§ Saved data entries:
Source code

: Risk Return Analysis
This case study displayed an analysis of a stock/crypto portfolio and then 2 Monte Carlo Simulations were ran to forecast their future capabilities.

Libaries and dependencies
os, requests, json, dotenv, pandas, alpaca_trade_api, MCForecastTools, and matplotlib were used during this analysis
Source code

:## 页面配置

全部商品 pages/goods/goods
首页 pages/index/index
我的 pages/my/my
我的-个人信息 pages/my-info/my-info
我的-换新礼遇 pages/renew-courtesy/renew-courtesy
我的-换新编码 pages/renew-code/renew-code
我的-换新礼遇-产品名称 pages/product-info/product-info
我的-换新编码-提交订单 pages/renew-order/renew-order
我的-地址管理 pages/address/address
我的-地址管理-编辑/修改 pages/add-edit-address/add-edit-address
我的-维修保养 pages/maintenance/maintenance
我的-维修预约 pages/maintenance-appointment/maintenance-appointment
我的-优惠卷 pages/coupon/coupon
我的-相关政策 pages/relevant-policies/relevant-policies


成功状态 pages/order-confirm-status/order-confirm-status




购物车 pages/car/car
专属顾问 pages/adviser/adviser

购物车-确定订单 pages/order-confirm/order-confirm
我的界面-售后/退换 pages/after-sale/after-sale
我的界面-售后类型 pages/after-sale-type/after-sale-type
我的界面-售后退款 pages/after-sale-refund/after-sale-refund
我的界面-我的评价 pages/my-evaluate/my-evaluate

§ WORK INSTRUCTION: Using the records above, find and show each line with the string "order".

§ SOLUTION TO THIS TASK:
我的-换新编码-提交订单 pages/renew-order/renew-order
成功状态 pages/order-confirm-status/order-confirm-status
购物车-确定订单 pages/order-confirm/order-confirm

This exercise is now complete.